In a little under a decade, the Centro Financiero Confinanzas, or “Tower of David,” in Caracas, Venezuela, has achieved almost mythical status. After being dreamed up by billionaire David Brillembourg in 1990, construction halted on the building in 1994, when a third of the country’s banks failed. In 2007, squatters spurred by then-President Hugo Chavez moved in. The skyscraper became a poster child for Latin American poverty and crime — documented in The New Yorker, immortalized on Homeland.
Despite all the scary stories, 24-year-old Caracas native and photographer Alejandro Cegarra (or “Ale,” as friends call him) knocked on the tower’s door last year and asked to talk to someone in charge. After receiving permission to photograph, he began visiting the tower’s residents, who gradually welcomed him into their homes. The resulting series, The Other Side of the Tower, shows a different view of what life is like inside — not necessarily romanticized, but perhaps more complete.

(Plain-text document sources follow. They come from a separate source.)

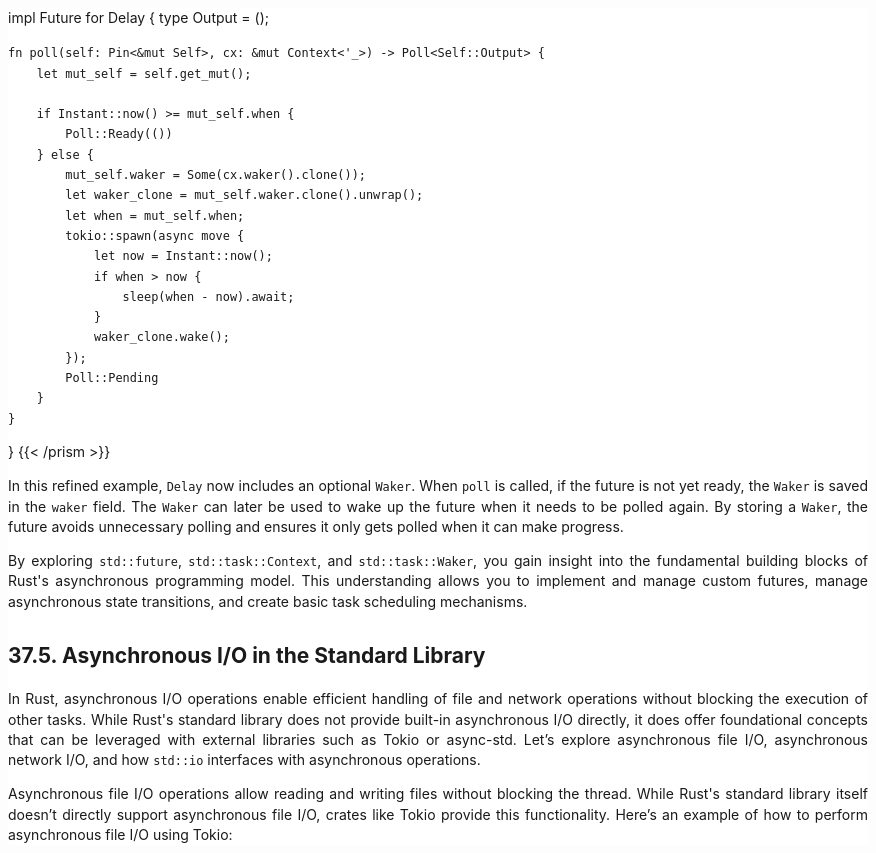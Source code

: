 impl Future for Delay {
    type Output = ();

    fn poll(self: Pin<&mut Self>, cx: &mut Context<'_>) -> Poll<Self::Output> {
        let mut_self = self.get_mut();

        if Instant::now() >= mut_self.when {
            Poll::Ready(())
        } else {
            mut_self.waker = Some(cx.waker().clone());
            let waker_clone = mut_self.waker.clone().unwrap();
            let when = mut_self.when;
            tokio::spawn(async move {
                let now = Instant::now();
                if when > now {
                    sleep(when - now).await;
                }
                waker_clone.wake();
            });
            Poll::Pending
        }
    }
}
{{< /prism >}}
<p style="text-align: justify;">
In this refined example, <code>Delay</code> now includes an optional <code>Waker</code>. When <code>poll</code> is called, if the future is not yet ready, the <code>Waker</code> is saved in the <code>waker</code> field. The <code>Waker</code> can later be used to wake up the future when it needs to be polled again. By storing a <code>Waker</code>, the future avoids unnecessary polling and ensures it only gets polled when it can make progress.
</p>

<p style="text-align: justify;">
By exploring <code>std::future</code>, <code>std::task::Context</code>, and <code>std::task::Waker</code>, you gain insight into the fundamental building blocks of Rust's asynchronous programming model. This understanding allows you to implement and manage custom futures, manage asynchronous state transitions, and create basic task scheduling mechanisms.
</p>

## 37.5. Asynchronous I/O in the Standard Library
<p style="text-align: justify;">
In Rust, asynchronous I/O operations enable efficient handling of file and network operations without blocking the execution of other tasks. While Rust's standard library does not provide built-in asynchronous I/O directly, it does offer foundational concepts that can be leveraged with external libraries such as Tokio or async-std. Let’s explore asynchronous file I/O, asynchronous network I/O, and how <code>std::io</code> interfaces with asynchronous operations.
</p>

<p style="text-align: justify;">
Asynchronous file I/O operations allow reading and writing files without blocking the thread. While Rust's standard library itself doesn’t directly support asynchronous file I/O, crates like Tokio provide this functionality. Here’s an example of how to perform asynchronous file I/O using Tokio:
</p>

“I have to be honest with what I saw, and what I saw was the beauty of life in one of the hardest places to live in Caracas,” Cegarra told Hyperallergic. Since he first visited, the government has begun relocating families just south of the capital to Cúa. About 40% have already been evacuated, and Cegarra spends one day a week photographing them in their new homes.
“The tower changed my way of seeing,” he explained. “I discovered that in any place there are good people hidden, just trying to live despite the bad conditions. Now, more than ever, I want to be their voice.”